* Directions: Character for character, write out the data below.

Stored data
Content starts

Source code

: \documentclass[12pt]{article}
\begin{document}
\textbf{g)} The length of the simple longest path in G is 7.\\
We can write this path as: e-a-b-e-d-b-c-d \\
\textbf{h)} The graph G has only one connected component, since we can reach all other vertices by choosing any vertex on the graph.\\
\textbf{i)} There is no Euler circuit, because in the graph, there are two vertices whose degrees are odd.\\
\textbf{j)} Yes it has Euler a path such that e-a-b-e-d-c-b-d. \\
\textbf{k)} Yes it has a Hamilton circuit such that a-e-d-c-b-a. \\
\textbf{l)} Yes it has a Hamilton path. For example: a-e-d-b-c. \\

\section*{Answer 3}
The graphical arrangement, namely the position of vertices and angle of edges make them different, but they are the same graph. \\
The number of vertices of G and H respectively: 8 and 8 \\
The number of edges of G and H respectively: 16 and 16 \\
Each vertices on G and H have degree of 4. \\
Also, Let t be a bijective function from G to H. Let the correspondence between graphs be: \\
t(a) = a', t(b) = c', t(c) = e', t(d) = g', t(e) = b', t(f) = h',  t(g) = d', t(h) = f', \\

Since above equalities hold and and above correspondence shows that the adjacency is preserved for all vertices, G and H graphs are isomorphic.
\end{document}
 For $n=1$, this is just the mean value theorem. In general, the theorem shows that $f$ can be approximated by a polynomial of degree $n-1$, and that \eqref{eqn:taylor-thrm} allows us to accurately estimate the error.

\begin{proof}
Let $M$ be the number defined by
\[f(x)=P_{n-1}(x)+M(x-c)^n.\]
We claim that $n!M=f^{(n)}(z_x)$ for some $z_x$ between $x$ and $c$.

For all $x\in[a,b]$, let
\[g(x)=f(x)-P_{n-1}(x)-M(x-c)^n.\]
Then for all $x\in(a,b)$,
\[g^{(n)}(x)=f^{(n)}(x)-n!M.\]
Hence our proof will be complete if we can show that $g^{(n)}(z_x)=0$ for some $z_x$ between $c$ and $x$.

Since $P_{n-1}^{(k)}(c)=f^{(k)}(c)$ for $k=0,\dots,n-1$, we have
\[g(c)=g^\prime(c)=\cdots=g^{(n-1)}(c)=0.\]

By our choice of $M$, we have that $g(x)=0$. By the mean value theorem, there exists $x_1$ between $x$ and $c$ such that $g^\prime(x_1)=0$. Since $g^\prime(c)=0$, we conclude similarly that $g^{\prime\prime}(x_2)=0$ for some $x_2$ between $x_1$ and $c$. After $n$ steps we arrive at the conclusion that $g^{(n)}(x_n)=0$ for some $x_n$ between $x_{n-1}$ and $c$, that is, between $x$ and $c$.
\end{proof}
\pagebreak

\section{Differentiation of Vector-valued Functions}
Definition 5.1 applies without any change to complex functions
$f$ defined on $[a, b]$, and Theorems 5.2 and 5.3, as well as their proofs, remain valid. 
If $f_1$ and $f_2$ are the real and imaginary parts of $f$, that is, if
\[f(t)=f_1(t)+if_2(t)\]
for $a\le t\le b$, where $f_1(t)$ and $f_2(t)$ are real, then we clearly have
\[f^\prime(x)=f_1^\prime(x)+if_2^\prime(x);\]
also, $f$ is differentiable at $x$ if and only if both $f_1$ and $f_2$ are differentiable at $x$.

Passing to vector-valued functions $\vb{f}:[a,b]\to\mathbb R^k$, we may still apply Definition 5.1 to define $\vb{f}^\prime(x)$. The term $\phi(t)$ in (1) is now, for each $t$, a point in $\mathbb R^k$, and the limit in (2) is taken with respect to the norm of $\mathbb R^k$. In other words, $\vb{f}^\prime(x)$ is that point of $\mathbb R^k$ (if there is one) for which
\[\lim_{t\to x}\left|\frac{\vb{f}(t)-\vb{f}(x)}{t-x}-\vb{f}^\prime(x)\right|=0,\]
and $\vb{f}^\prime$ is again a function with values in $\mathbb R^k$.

Content ends

* Solution for this problem:
Source code

: \documentclass[12pt]{article}
\begin{document}
\textbf{g)} The length of the simple longest path in G is 7.\\
We can write this path as: e-a-b-e-d-b-c-d \\
\textbf{h)} The graph G has only one connected component, since we can reach all other vertices by choosing any vertex on the graph.\\
\textbf{i)} There is no Euler circuit, because in the graph, there are two vertices whose degrees are odd.\\
\textbf{j)} Yes it has Euler a path such that e-a-b-e-d-c-b-d. \\
\textbf{k)} Yes it has a Hamilton circuit such that a-e-d-c-b-a. \\
\textbf{l)} Yes it has a Hamilton path. For example: a-e-d-b-c. \\

\section*{Answer 3}
The graphical arrangement, namely the position of vertices and angle of edges make them different, but they are the same graph. \\
The number of vertices of G and H respectively: 8 and 8 \\
The number of edges of G and H respectively: 16 and 16 \\
Each vertices on G and H have degree of 4. \\
Also, Let t be a bijective function from G to H. Let the correspondence between graphs be: \\
t(a) = a', t(b) = c', t(c) = e', t(d) = g', t(e) = b', t(f) = h',  t(g) = d', t(h) = f', \\

Since above equalities hold and and above correspondence shows that the adjacency is preserved for all vertices, G and H graphs are isomorphic.
\end{document}
 For $n=1$, this is just the mean value theorem. In general, the theorem shows that $f$ can be approximated by a polynomial of degree $n-1$, and that \eqref{eqn:taylor-thrm} allows us to accurately estimate the error.

\begin{proof}
Let $M$ be the number defined by
\[f(x)=P_{n-1}(x)+M(x-c)^n.\]
We claim that $n!M=f^{(n)}(z_x)$ for some $z_x$ between $x$ and $c$.

For all $x\in[a,b]$, let
\[g(x)=f(x)-P_{n-1}(x)-M(x-c)^n.\]
Then for all $x\in(a,b)$,
\[g^{(n)}(x)=f^{(n)}(x)-n!M.\]
Hence our proof will be complete if we can show that $g^{(n)}(z_x)=0$ for some $z_x$ between $c$ and $x$.

Since $P_{n-1}^{(k)}(c)=f^{(k)}(c)$ for $k=0,\dots,n-1$, we have
\[g(c)=g^\prime(c)=\cdots=g^{(n-1)}(c)=0.\]

By our choice of $M$, we have that $g(x)=0$. By the mean value theorem, there exists $x_1$ between $x$ and $c$ such that $g^\prime(x_1)=0$. Since $g^\prime(c)=0$, we conclude similarly that $g^{\prime\prime}(x_2)=0$ for some $x_2$ between $x_1$ and $c$. After $n$ steps we arrive at the conclusion that $g^{(n)}(x_n)=0$ for some $x_n$ between $x_{n-1}$ and $c$, that is, between $x$ and $c$.
\end{proof}
\pagebreak

\section{Differentiation of Vector-valued Functions}
Definition 5.1 applies without any change to complex functions
$f$ defined on $[a, b]$, and Theorems 5.2 and 5.3, as well as their proofs, remain valid. 
If $f_1$ and $f_2$ are the real and imaginary parts of $f$, that is, if
\[f(t)=f_1(t)+if_2(t)\]
for $a\le t\le b$, where $f_1(t)$ and $f_2(t)$ are real, then we clearly have
\[f^\prime(x)=f_1^\prime(x)+if_2^\prime(x);\]
also, $f$ is differentiable at $x$ if and only if both $f_1$ and $f_2$ are differentiable at $x$.

Passing to vector-valued functions $\vb{f}:[a,b]\to\mathbb R^k$, we may still apply Definition 5.1 to define $\vb{f}^\prime(x)$. The term $\phi(t)$ in (1) is now, for each $t$, a point in $\mathbb R^k$, and the limit in (2) is taken with respect to the norm of $\mathbb R^k$. In other words, $\vb{f}^\prime(x)$ is that point of $\mathbb R^k$ (if there is one) for which
\[\lim_{t\to x}\left|\frac{\vb{f}(t)-\vb{f}(x)}{t-x}-\vb{f}^\prime(x)\right|=0,\]
and $\vb{f}^\prime$ is again a function with values in $\mathbb R^k$.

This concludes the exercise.